According to the non-profit global alliance Plastic Pollution Coalition, "Barbie (and all of her plastic 'friends' and accessories) are made with at least five types of fossil fuel-based plastics: polyvinyl chloride (PVC), ethylene vinyl acetate (EVA), acrylonitrile butadiene styrene (ABS), and hard vinyl — plus additive chemicals," some linked to "asthma, metabolic disorders, obesity, and other health problems."
And then there's her footprint. "Plastic’s endless and toxic existence fuels serious pollution of our air, land, fresh water, ocean and bodies. This pollution starts when the fossil fuel ingredients used to make plastics are extracted from the Earth and continues on into plastics and chemical production, storage, transportation, and manufacturing. Plastics carry on polluting throughout their use and eventual toxic 'disposal' in landfills, incinerators, or the environment," says the coalition.
Even before Gerwig's movie, nearly 60 million Barbies were sold globally, equivalent to more than 100 sold every minute, "contributing emissions equivalent to burning 381 million gallons of gasoline," noted a recent analysis of toys in the Yale Environment Review.
"It's bigger than Mattel, but it's a good place to start because of all the attention that's on them now, and also because they could lead," says Hannah, pointing to a recent announcement about a shift in materials — something Mattel stressed to Yahoo on Tuesday, saying, "We have long-ago announced our sustainability goals, most notably to achieve 100% recycled, recycled or bio-based plastic materials by 2030 which can be found here."
But unfortunately, Hannah says, "there just is no such thing" as recycling, stressing that "we have to face that the petrochemical industry has promoted recycling because it alleviates their guilt around the fact that it is all going to the landfill. … It was all kind of a scam to make people feel better about using disposable plastics."
Indeed, major environmental organizations including Greenpeace have declared recycling to be "a dead-end street," and extensive reporting has called it out as a "myth."
Says Vamos on recycling: "All it means is that you’re using things that have been used before, but it’s still plastic waste.
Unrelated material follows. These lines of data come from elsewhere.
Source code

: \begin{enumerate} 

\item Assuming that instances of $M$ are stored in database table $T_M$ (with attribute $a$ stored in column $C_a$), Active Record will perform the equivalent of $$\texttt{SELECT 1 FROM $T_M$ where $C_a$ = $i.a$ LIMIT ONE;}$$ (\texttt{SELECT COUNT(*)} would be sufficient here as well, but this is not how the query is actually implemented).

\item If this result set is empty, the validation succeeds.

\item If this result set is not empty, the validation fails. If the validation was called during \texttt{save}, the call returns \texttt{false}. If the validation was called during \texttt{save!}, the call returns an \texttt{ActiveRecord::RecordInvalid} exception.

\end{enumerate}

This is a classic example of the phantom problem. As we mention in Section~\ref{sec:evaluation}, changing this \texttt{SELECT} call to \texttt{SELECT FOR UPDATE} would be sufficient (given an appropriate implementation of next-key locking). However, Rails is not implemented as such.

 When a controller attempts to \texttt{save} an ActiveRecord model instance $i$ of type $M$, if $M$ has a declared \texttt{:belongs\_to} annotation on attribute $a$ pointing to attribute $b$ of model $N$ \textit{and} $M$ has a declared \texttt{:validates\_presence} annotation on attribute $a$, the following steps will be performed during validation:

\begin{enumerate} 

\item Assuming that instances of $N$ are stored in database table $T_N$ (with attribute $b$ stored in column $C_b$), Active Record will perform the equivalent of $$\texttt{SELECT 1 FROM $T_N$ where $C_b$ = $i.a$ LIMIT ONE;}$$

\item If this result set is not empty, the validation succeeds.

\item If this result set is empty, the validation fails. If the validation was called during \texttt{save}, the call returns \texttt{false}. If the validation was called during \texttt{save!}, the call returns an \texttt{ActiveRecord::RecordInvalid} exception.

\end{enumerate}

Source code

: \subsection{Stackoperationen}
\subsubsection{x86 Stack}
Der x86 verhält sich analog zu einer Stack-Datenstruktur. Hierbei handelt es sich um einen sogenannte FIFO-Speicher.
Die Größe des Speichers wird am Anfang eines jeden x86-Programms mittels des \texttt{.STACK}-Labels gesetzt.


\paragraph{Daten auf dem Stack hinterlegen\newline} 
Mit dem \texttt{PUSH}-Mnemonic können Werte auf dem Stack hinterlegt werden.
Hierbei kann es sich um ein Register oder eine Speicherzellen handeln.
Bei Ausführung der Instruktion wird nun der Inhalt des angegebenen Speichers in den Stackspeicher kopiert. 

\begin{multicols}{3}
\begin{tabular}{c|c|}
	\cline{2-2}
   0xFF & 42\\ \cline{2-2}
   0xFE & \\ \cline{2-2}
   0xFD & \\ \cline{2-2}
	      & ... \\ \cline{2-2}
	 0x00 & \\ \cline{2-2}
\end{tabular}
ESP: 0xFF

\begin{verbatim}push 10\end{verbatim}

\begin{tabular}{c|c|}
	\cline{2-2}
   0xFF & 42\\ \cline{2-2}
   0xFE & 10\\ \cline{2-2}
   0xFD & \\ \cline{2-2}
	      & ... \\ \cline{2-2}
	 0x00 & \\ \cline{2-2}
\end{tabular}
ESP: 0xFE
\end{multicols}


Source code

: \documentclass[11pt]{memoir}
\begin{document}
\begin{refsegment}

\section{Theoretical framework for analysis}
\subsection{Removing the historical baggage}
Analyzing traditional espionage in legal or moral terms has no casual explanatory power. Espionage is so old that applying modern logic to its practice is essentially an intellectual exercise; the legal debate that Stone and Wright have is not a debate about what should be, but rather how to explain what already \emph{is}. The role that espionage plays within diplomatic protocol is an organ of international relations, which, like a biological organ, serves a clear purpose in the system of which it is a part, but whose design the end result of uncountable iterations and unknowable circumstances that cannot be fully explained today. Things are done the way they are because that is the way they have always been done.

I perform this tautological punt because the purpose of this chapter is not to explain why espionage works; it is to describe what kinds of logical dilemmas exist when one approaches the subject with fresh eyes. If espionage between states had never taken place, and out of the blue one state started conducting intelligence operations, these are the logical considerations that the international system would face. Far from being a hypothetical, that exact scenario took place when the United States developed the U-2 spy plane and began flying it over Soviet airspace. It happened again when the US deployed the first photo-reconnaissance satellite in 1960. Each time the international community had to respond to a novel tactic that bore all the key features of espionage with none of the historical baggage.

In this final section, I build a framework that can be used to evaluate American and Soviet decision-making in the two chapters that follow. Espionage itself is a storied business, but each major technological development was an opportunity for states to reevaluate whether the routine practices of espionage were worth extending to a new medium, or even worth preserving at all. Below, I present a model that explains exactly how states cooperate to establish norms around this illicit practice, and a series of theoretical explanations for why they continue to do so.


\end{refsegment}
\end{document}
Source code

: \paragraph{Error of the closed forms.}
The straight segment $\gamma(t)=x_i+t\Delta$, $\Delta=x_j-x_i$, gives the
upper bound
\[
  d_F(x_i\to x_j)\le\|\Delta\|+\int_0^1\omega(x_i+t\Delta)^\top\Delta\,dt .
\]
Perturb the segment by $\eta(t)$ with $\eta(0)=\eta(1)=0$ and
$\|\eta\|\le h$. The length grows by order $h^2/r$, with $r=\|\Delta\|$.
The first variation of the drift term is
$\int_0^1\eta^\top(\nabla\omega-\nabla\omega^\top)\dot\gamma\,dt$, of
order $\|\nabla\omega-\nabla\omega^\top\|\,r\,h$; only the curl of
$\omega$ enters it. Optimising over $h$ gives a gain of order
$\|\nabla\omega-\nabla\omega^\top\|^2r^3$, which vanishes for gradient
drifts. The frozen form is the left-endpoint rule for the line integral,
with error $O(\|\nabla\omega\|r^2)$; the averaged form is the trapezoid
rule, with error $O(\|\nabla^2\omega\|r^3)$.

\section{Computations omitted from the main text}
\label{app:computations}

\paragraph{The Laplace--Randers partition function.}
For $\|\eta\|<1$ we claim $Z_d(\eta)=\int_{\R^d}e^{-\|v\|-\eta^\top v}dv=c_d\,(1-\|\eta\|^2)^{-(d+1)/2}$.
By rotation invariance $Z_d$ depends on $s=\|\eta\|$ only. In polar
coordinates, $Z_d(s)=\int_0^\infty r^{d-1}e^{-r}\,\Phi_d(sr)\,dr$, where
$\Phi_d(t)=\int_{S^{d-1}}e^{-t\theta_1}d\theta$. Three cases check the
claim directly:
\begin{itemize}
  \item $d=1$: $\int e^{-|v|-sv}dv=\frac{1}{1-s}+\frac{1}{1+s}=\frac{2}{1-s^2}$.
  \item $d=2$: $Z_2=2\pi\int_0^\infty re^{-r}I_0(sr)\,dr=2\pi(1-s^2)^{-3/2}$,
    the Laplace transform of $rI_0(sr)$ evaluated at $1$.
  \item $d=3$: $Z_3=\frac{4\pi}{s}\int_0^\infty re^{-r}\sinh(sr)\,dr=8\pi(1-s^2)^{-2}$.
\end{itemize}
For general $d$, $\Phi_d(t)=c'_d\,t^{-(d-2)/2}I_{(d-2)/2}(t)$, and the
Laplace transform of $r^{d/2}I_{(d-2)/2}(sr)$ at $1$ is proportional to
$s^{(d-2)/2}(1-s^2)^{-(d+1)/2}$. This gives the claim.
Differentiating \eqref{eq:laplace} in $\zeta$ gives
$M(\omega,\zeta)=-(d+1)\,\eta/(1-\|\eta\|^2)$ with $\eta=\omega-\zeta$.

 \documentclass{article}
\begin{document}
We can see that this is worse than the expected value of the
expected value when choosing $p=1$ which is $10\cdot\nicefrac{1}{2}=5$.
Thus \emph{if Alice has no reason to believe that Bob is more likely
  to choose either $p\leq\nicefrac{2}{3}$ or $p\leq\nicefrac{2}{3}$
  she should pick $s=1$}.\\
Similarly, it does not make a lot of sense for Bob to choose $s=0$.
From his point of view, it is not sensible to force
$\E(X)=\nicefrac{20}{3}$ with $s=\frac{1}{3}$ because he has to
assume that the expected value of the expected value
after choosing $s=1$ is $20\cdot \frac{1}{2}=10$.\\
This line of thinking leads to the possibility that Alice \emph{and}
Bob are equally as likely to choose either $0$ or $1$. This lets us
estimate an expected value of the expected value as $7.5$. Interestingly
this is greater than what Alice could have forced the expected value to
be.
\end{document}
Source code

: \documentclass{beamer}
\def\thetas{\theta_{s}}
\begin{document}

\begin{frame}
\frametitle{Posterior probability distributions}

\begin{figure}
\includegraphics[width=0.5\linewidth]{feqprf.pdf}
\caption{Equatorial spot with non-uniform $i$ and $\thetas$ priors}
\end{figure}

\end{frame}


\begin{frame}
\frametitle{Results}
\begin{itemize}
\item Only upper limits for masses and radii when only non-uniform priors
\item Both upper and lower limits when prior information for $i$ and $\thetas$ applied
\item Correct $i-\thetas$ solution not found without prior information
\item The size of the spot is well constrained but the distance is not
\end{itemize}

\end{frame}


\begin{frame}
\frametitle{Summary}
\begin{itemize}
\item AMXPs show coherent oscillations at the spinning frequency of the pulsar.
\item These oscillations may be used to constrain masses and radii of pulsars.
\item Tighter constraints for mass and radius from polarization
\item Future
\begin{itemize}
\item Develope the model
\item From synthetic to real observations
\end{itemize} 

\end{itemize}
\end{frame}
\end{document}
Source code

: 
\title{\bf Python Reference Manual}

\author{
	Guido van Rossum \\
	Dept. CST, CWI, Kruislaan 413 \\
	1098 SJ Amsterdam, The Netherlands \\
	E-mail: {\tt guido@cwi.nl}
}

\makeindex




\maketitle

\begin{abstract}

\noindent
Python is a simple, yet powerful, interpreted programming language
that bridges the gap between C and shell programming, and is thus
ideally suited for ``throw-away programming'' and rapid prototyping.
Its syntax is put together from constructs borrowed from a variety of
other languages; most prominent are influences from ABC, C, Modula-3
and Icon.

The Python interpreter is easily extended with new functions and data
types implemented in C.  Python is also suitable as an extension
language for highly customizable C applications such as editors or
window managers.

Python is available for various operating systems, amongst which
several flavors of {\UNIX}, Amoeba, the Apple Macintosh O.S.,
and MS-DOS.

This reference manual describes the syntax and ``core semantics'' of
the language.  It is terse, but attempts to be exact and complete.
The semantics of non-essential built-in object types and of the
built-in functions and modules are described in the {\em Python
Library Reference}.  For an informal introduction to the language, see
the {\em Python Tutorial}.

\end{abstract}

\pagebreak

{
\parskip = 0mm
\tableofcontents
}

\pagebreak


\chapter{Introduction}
It just kicks the can down the road a little bit. It doesn’t solve the problem at all."
Instead, stresses the campaign, companies must stop making harmful products in the first place — Vamos believes a "wartime approach," such as when the U.S. shut down car production during World War II in favor of focusing all resources on the war effort, is what's called for.
To that end, a centerpiece of the BLO's prank was that Barbies would now be made out of 100% biodegradable matter — like mushroom mycelium (used more and more in shoes and bags as a vegan alternative to leather), algae and seaweed.
Is that even possible?
Yes, Vamos claims, though "it would take a tremendous effort to get up to scale," and it would be expensive. "But what better time than now, when their stock price went up and they’re in the position to actually do it?"
Jokes aside, Hannah says there is no choice but to dig deep to find hope and join the effort to force change.
"The easiest and most basic thing to do is stop doing damage. Do I have hope that we will do it? All I know is that you can be nihilistic about it, or you can keep fighting for people to wake up and do something. And I think you really don't have a choice, you know? It's like … do I commit suicide or do I just keep trying to make my life better?"
As far as the upshot of this week's hoax, Hannah says, "I really do hope that Mattel takes this as a hint of what their next step should be and that they should do it as soon as humanly possible, because there are ways of making things out of other materials that already exist. It would be great if they would say: 'You know, that's a great idea. We might as well be the world's leaders in this and be the first and show the way forward.' It would be beautiful."